Early last year, I came across Kim Walvisch’s suburban photography while at Granger Café in Caulfield. I recall asking the cafes owner, Nick Gardiner, who took such beautiful images. In particular, I was taken by the shot of the prickly pear tree, which reminded me so much of my childhood. It was then that I learnt of the local photographer. I followed her journey via Instagram, but it wasn’t until this year when I heard Kim on ABC Radio Melbourne talking about her newly published book, that I realised exactly what prompted the suburban photographs.
Following Kim’s journey, was as insightful as unearthing Melbourne’s café culture. Seemingly, Kim began taking photos while walking her newborn daughter. Being new to motherhood, trying to find the right conditions for her baby to fall asleep was a challenge, but she quickly learnt that walking her in a pram outdoors helped tremendously. To make the journey a little more fulfilling, Kim began taking photos of suburban sights that reminded her of her childhood. It was nostalgic, and reminded her of the beauty hidden within suburbia.
Much like many of us who grew up in the suburbs, Kim noticed the beauty and uniqueness in suburbia being lost as suburbs became concrete jungles and gentrified. Once large blocks of land with a single standing home have now been cleared to make way for townhouses.

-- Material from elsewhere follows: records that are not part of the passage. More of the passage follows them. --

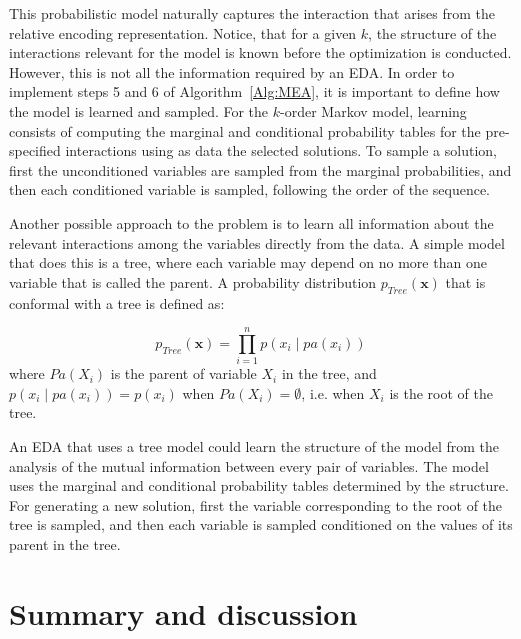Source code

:This probabilistic model naturally captures the interaction that arises from the relative encoding representation. Notice, that for a given $k$, the structure of the interactions relevant for the model is known before the optimization is conducted.  However, this is not all the information required by an EDA. In order to implement steps 5 and 6 of Algorithm~\ref{Alg:MEA}, it is important to define how the model is learned and sampled. For the  $k$-order Markov model, learning consists of computing the marginal and conditional probability tables for the pre-specified interactions using as data the selected solutions.  To sample a solution, first the unconditioned variables are sampled from the marginal probabilities, and then each conditioned variable is sampled, following the order of the sequence. 


 Another possible approach to the problem is to learn all information about the relevant interactions among the variables directly from the data. A simple model that does this is a tree,  where each variable  may depend on no more than one variable that is called the parent. A probability distribution $p_{Tree}(\textbf{x})$ that is conformal with a tree is defined as:

\begin{equation}
   p_{Tree} (\textbf{x}) =\prod_{i=1}^{n} p(x_i \mid pa(x_i))  \label{eq:T-Tree}
\end{equation}
where $Pa(X_i)$  is the parent of variable $X_i$ in the tree, and $p(x_i \mid pa(x_i))=p(x_i)$ when $Pa(X_i)=\emptyset$, i.e. when $X_i$ is the root of the tree.

An EDA that uses a tree model \cite{Baluja_and_Davies:1997} could learn the structure of the model from the analysis of the mutual information between every pair of variables. The model uses the marginal and conditional probability tables determined by the structure. For generating a new solution, first the variable corresponding to the root of the tree is sampled, and then each variable is sampled conditioned on the values of its parent in the tree. 

 \section{Summary and discussion} \label{sec:Summary}


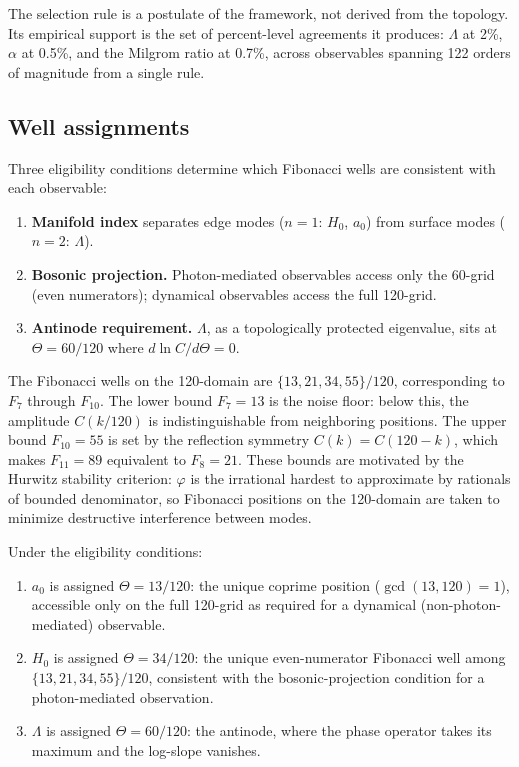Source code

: \documentclass[
    aps,
    prd,
    reprint,
    superscriptaddress,
    nofootinbib,
    floatfix
]{revtex4-2}
\begin{document}
The selection rule is a postulate of the framework, not derived
from the topology. Its empirical support is the set of percent-level
agreements it produces: $\Lambda$ at 2\%, $\alpha$ at 0.5\%, and the
Milgrom ratio at 0.7\%, across observables spanning 122 orders of
magnitude from a single rule.

\subsection{Well assignments}
\label{app:framework-wells}

Three eligibility conditions determine which Fibonacci wells are
consistent with each observable:

\begin{enumerate}
\item \textbf{Manifold index} separates edge modes ($n = 1$: $H_0$,
$a_0$) from surface modes ($n = 2$: $\Lambda$).

\item \textbf{Bosonic projection.} Photon-mediated observables
access only the 60-grid (even numerators); dynamical observables
access the full 120-grid.

\item \textbf{Antinode requirement.} $\Lambda$, as a topologically
protected eigenvalue, sits at $\Theta = 60/120$ where
$d\ln C/d\Theta = 0$.
\end{enumerate}

The Fibonacci wells on the 120-domain are
$\{13, 21, 34, 55\}/120$, corresponding to $F_7$ through $F_{10}$.
The lower bound $F_7 = 13$ is the noise floor: below this, the
amplitude $C(k/120)$ is indistinguishable from neighboring positions.
The upper bound $F_{10} = 55$ is set by the reflection symmetry
$C(k) = C(120 - k)$, which makes $F_{11} = 89$ equivalent to
$F_8 = 21$. These bounds are motivated by the Hurwitz stability
criterion: $\varphi$ is the irrational hardest to approximate by
rationals of bounded denominator, so Fibonacci positions on the
120-domain are taken to minimize destructive interference between
modes.

Under the eligibility conditions:

\begin{enumerate}[label=(\alph*)]
\item $a_0$ is assigned $\Theta = 13/120$: the unique coprime
position ($\gcd(13, 120) = 1$), accessible only on the full 120-grid
as required for a dynamical (non-photon-mediated) observable.

\item $H_0$ is assigned $\Theta = 34/120$: the unique even-numerator
Fibonacci well among $\{13, 21, 34, 55\}/120$, consistent with the
bosonic-projection condition for a photon-mediated observation.

\item $\Lambda$ is assigned $\Theta = 60/120$: the antinode, where
the phase operator takes its maximum and the log-slope vanishes.
\end{enumerate}
\end{document}
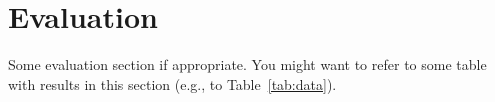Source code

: \section{Evaluation} \label{evaluation}

Some evaluation section if appropriate. You might want to refer to some table with results in this section (e.g., to Table~\ref{tab:data}).


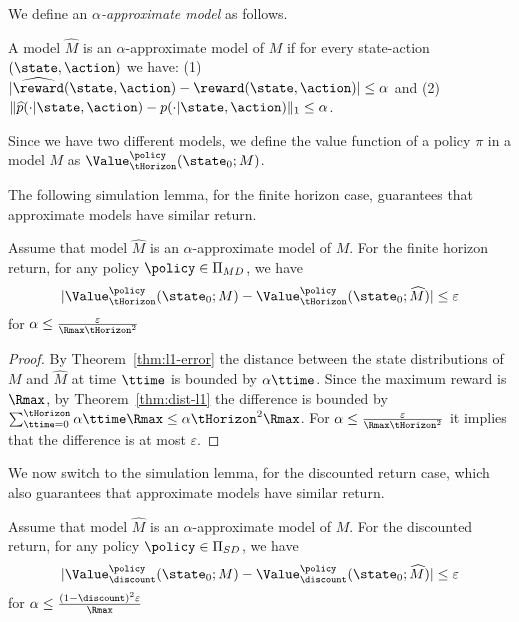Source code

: We define an {\em $\alpha$-approximate model} as follows.
%
\begin{definition}
A model $\widehat{M}$ is an $\alpha$-approximate model of $M$
if for every state-action $(\state,\action)$ we have: (1)
$|\widehat{\reward}(\state,\action)-\reward(\state,\action)|\leq
\alpha$ and (2)
$\|\widehat{p}(\cdot|\state,\action)-p(\cdot|\state,\action)\|_1\leq\alpha$.
\end{definition}

Since we have two different models, we define the value function of a policy $\pi$ in a model $M$ as $\Value^\policy_\tHorizon(\state_0;M)$.

The following simulation lemma, for the finite horizon case,
guarantees that approximate models have similar return.

\begin{lemma}
\label{lemma:approx-model-FH}
%
%
Assume that model $\widehat{M}$ is an $\alpha$-approximate model of
$M$. For the finite horizon return, for any policy $\policy \in
 {\Pi _{MD}}$, we have
\[
|\Value^\policy_\tHorizon(\state_0;M)-\Value^\policy_\tHorizon(\state_0;\widehat{M})|\leq
\varepsilon
\]
for $\alpha\leq \frac{\varepsilon}{\Rmax \tHorizon^2}$
\end{lemma}

\begin{proof}
By Theorem~\ref{thm:l1-error} the distance between the state
distributions of $M$ and $\widehat{M}$ at time $\ttime$ is bounded
by $\alpha\ttime$. Since the maximum reward  is $\Rmax$, by
Theorem~\ref{thm:dist-l1} the difference is bounded by
$\sum_{\ttime=0}^\tHorizon \alpha\ttime \Rmax\leq \alpha\tHorizon^2
\Rmax$. For $\alpha\leq \frac{\varepsilon}{\Rmax \tHorizon^2}$ it
implies that the difference is at most $\varepsilon$.
\end{proof}


We now switch to the simulation lemma, for the discounted return
case, which also guarantees that approximate models have similar
return.

\begin{lemma}
\label{lemma:approx-model-dic}
%
Assume that model $\widehat{M}$ is an $\alpha$-approximate model of $M$. For the discounted return, for any policy $\policy \in  {\Pi_{SD}}$, we have
\[
|\Value^\policy_\discount(\state_0;M)-\Value^\policy_\discount(\state_0;\widehat{M})|\leq
\varepsilon
\]
for $\alpha\leq \frac{(1-\discount)^2\varepsilon}{\Rmax}$
\end{lemma}

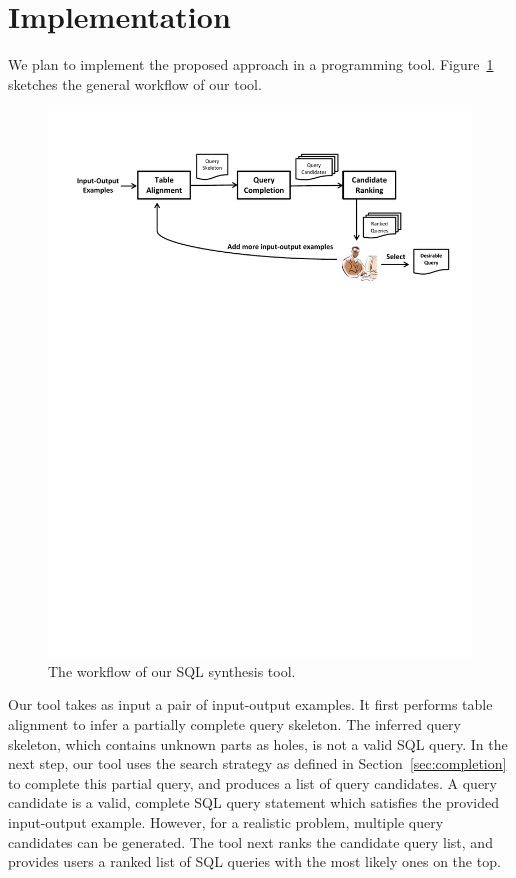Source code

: 
\section{Implementation}
\label{sec:implementation}

We plan to implement the proposed approach in a programming
tool. Figure~\ref{fig:workflow} sketches the general workflow
of our tool.

\begin{figure}[t]
  \centering
  \includegraphics[scale=0.46]{workflow}
  \vspace*{-5.0ex}\caption {{\label{fig:workflow} The workflow of our SQL synthesis tool.
}}
\end{figure}

Our tool takes as input a pair of input-output examples. It first performs
table alignment to infer a partially complete query skeleton. The inferred query
skeleton, which contains unknown parts as holes, is not a valid SQL query.
In the next step, our tool uses the search strategy as defined in Section~\ref{sec:completion}
to complete this partial query, and produces a list of query candidates.
A query candidate is a valid, complete SQL query statement which satisfies
the provided input-output example. However, for a realistic problem,
multiple query candidates can be generated. The tool next ranks the candidate
query list, and provides users a ranked list of SQL queries with the most likely
ones on the top.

The burbs are slowing losing their character, to make way for the increasing population.
If nothing else, Kim is documenting history, and capturing the last of those hidden gems, and icons of the yesteryear, which are slowing being replaced by modernity. It’s a quality I cherish, having been born and bred in Oakleigh. Today I met Kim at Granger café, to gift her newly published book to the owner of Granger. I thought it was a fitting gift to bestow upon the man who first introduced me to Kim’s work.